(Stored data entries)
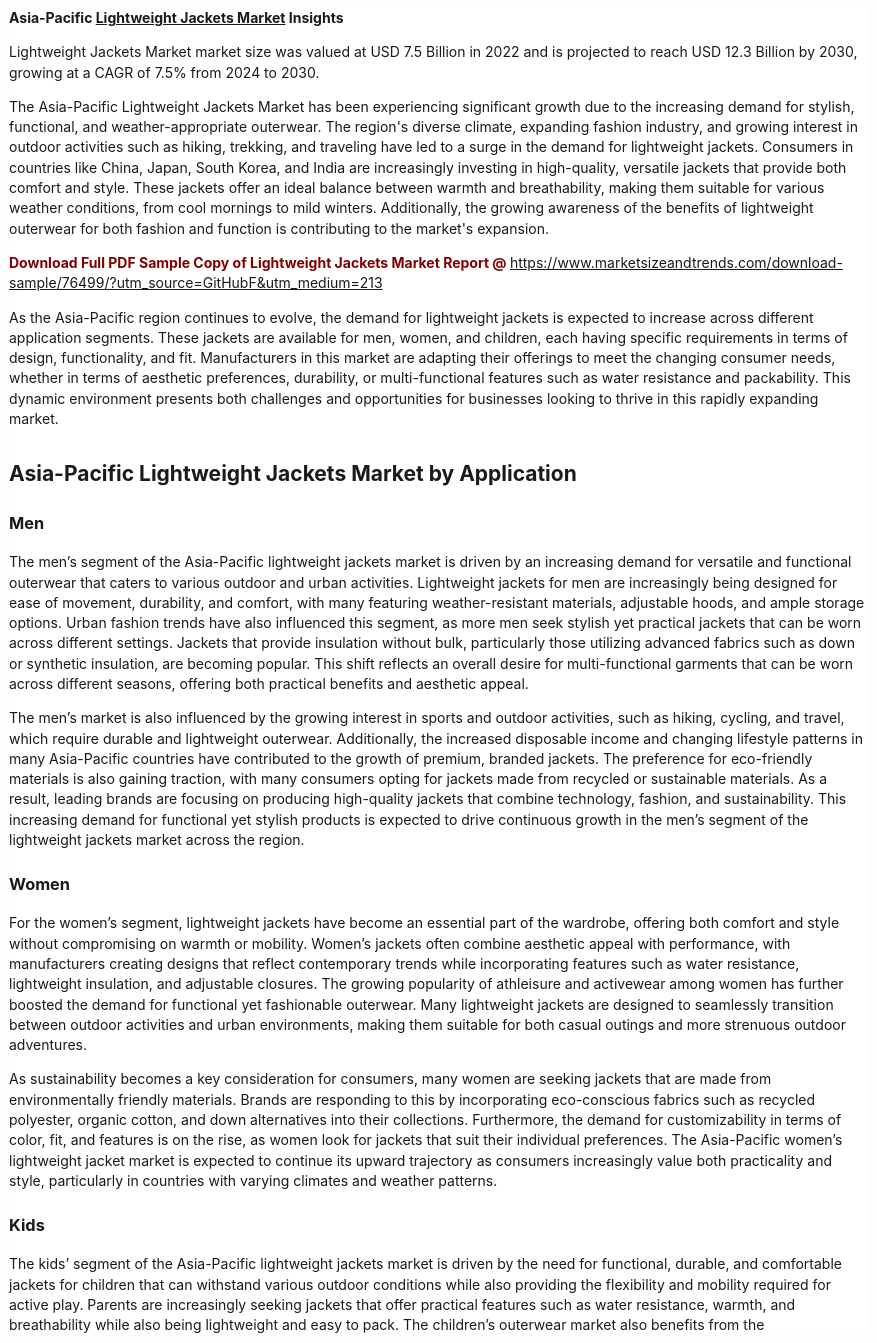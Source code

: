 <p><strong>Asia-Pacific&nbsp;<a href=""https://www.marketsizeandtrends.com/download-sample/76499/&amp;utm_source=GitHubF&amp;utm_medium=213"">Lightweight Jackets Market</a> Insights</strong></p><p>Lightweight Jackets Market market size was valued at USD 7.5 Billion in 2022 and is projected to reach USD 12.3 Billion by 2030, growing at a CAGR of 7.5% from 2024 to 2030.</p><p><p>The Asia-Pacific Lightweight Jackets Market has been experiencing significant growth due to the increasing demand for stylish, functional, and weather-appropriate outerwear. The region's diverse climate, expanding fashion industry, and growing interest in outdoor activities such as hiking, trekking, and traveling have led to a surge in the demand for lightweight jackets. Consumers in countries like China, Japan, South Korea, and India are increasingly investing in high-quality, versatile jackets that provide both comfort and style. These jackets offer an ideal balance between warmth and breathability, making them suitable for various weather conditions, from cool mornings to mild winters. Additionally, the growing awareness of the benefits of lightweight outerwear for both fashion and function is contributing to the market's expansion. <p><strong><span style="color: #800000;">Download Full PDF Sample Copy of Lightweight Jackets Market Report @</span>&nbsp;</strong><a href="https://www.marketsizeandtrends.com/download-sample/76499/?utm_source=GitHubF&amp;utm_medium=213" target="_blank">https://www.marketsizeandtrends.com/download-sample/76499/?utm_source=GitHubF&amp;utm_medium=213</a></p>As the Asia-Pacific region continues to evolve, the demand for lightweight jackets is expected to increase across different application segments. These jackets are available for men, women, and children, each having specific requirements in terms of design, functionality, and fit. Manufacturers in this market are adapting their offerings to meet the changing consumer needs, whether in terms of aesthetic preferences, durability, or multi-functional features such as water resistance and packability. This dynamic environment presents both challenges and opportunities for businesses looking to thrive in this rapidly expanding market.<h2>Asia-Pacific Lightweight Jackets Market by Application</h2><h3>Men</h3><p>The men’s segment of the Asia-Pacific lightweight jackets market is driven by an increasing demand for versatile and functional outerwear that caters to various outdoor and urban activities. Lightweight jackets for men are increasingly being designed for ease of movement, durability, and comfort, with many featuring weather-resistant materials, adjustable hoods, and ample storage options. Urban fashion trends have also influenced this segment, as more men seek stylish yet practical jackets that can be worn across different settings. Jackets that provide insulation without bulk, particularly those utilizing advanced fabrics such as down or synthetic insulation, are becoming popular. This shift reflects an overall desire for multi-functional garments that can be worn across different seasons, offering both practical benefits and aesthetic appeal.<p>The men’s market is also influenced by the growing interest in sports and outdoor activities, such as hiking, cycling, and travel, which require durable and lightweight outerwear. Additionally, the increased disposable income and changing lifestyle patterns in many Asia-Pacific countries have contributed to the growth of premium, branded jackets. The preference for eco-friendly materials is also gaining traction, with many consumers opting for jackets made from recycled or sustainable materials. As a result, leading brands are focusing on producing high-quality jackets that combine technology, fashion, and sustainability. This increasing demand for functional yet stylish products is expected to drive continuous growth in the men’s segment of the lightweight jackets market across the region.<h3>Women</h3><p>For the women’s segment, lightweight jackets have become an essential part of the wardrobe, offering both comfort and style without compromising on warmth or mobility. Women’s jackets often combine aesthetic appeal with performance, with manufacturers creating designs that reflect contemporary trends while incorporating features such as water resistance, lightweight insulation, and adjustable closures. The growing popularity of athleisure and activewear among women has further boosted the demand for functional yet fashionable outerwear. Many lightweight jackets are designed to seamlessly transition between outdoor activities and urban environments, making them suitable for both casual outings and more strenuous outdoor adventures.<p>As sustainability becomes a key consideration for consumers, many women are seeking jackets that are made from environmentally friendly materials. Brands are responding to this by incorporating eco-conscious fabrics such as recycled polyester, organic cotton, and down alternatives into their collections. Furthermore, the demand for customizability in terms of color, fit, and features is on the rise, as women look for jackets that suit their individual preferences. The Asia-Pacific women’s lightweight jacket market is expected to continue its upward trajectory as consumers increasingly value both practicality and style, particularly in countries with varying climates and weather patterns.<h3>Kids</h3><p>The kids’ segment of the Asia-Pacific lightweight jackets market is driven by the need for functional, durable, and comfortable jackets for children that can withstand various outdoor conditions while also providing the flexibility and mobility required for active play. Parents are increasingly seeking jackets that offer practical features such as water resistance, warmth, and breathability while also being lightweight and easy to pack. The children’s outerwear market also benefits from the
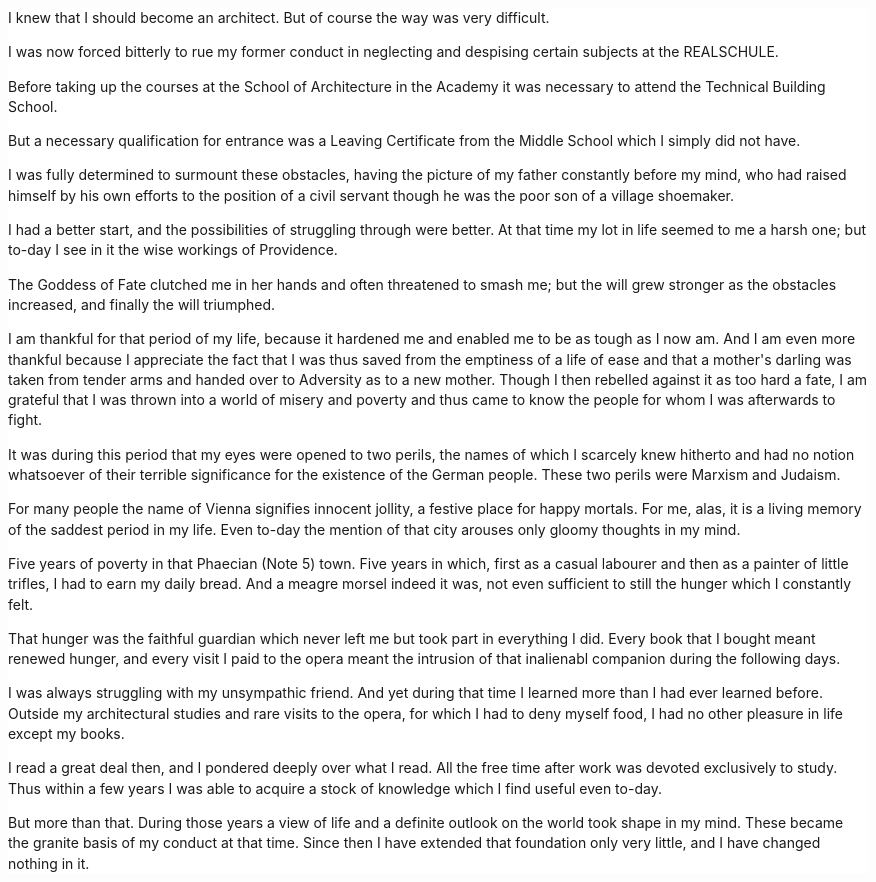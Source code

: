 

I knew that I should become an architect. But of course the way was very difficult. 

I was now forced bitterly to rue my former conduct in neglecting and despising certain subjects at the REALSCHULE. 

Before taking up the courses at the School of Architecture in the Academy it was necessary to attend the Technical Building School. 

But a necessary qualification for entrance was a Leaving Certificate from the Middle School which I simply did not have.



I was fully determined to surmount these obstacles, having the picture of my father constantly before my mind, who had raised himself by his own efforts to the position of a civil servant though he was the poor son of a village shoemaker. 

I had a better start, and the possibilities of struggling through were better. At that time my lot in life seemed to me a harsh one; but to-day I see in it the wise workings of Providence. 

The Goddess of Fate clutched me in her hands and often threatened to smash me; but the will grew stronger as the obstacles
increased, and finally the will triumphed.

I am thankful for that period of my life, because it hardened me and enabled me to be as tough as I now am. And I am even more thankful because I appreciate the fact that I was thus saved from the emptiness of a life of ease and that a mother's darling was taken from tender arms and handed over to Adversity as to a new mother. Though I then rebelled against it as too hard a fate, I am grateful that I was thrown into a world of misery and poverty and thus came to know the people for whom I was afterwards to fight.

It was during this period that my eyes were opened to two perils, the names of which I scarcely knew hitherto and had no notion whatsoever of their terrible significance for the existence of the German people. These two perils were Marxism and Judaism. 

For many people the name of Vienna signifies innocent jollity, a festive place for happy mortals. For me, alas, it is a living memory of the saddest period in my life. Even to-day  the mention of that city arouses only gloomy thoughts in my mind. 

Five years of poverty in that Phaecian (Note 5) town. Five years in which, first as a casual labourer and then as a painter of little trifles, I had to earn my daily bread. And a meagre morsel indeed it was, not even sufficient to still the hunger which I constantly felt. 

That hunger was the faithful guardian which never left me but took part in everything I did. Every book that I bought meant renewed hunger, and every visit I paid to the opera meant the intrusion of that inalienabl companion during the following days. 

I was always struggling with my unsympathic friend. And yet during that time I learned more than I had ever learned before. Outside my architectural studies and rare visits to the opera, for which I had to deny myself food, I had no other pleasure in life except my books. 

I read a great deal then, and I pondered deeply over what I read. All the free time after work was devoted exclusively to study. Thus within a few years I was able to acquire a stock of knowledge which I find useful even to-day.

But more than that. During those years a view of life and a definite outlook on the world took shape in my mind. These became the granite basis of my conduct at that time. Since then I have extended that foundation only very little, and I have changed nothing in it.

◆ **TASK GOAL**
Each line that contains the string "will" should be copied from the data above.

◆ **SOLUTION FOR THIS TASK**
The Goddess of Fate clutched me in her hands and often threatened to smash me; but the will grew stronger as the obstacles
increased, and finally the will triumphed.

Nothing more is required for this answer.